DNA Sequencing

  1. DNA Extraction: The cells in the sample are lysed (broken apart) and the pure DNA is extracted. In our workflow cells are lysed using a mechanical method called bead beating, in which tiny glass beads are mixed with the sample and then the mixture is shaken aggressively by a specialized machine. Cells can also be lysed using chemicals, heat, or freeze-thaw methods.

  2. PCR Amplification: We use 2 different genes to identify the microbes in each sample. The 16S gene is used to identify the bacteria present, and the ITS gene is used to identify the fungi / oomycetes. Using PCR (polymerase chain reaction) we are able to “photocopy” or amplify our genes of interest so that we can sequence them specifically.

3. PCR Purification: The final PCR mixture is then purified to remove all of the proteins and extra little bits of DNA that are byproducts of the PCR reaction. These contaminants in the PCR reaction can clog up the pores on the sequencer, causing the sequencing run to fail or perform poorly.

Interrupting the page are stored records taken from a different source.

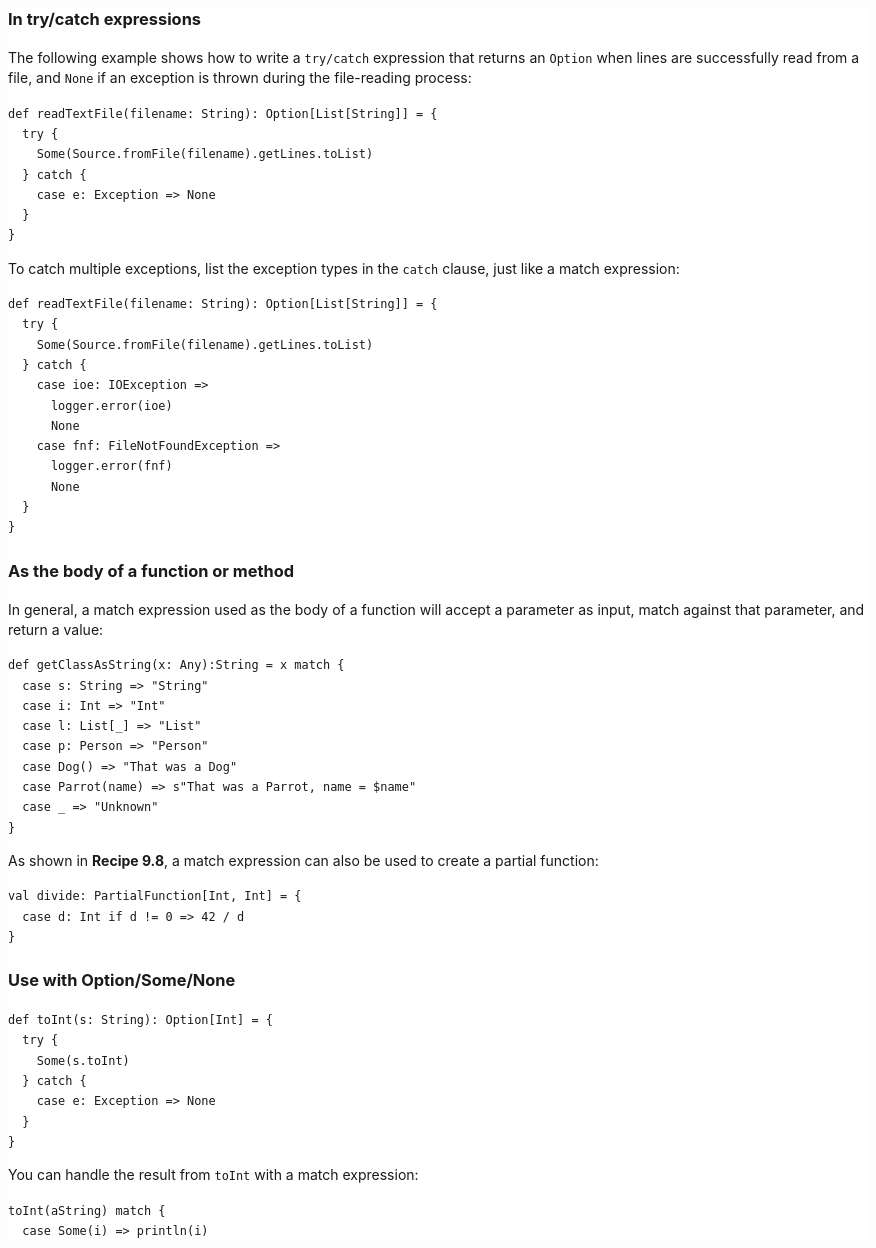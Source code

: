 ### In try/catch expressions
The following example shows how to write a `try/catch` expression that returns an `Option` when lines are successfully read from a file, and `None` if an exception is thrown during the file-reading process:
```
def readTextFile(filename: String): Option[List[String]] = {
  try {
    Some(Source.fromFile(filename).getLines.toList)
  } catch {
    case e: Exception => None
  }
}
```
To catch multiple exceptions, list the exception types in the `catch` clause, just like a match expression:
```
def readTextFile(filename: String): Option[List[String]] = {
  try {
    Some(Source.fromFile(filename).getLines.toList)
  } catch {
    case ioe: IOException =>
      logger.error(ioe)
      None
    case fnf: FileNotFoundException =>
      logger.error(fnf)
      None
  }
}
```
### As the body of a function or method
In general, a match expression used as the body of a function will accept a parameter as input, match against that parameter, and return a value:
```
def getClassAsString(x: Any):String = x match {
  case s: String => "String"
  case i: Int => "Int"
  case l: List[_] => "List"
  case p: Person => "Person"
  case Dog() => "That was a Dog"
  case Parrot(name) => s"That was a Parrot, name = $name"
  case _ => "Unknown"
}
```
As shown in **Recipe 9.8**, a match expression can also be used to create a partial function:
```
val divide: PartialFunction[Int, Int] = {
  case d: Int if d != 0 => 42 / d
}
```

### Use with Option/Some/None
```
def toInt(s: String): Option[Int] = {
  try {
    Some(s.toInt)
  } catch {
    case e: Exception => None
  }
}
```
You can handle the result from `toInt` with a match expression:
```
toInt(aString) match {
  case Some(i) => println(i)
```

4. Sequencing: Long read sequencing is then conducted using an Oxford Nanopore Sequencer. This type of sequencing method can be used to obtain the full 16S or ITS sequences (approximately 1,600 and 800 base pairs long), which are much longer than older technologies like Illumina sequencing. This longer sequence gives us more information to correctly identify each species (think of it like identifying a book from either a paragraph or a sentence).

5. Base Calling: Nanopore sequencing works by measuring the change in electrical current along a membrane as each base passes through a pore. Base calling is the process of taking those electrical read outs and turning them into a DNA sequence.

6. Species Identification: The DNA sequences are compared against a database of previously identified 16S/ITS genes to determine which microbes are present in each sample. Based on the number of 16S or ITS reads we are able to determine the relative abundance of each organism within each sample.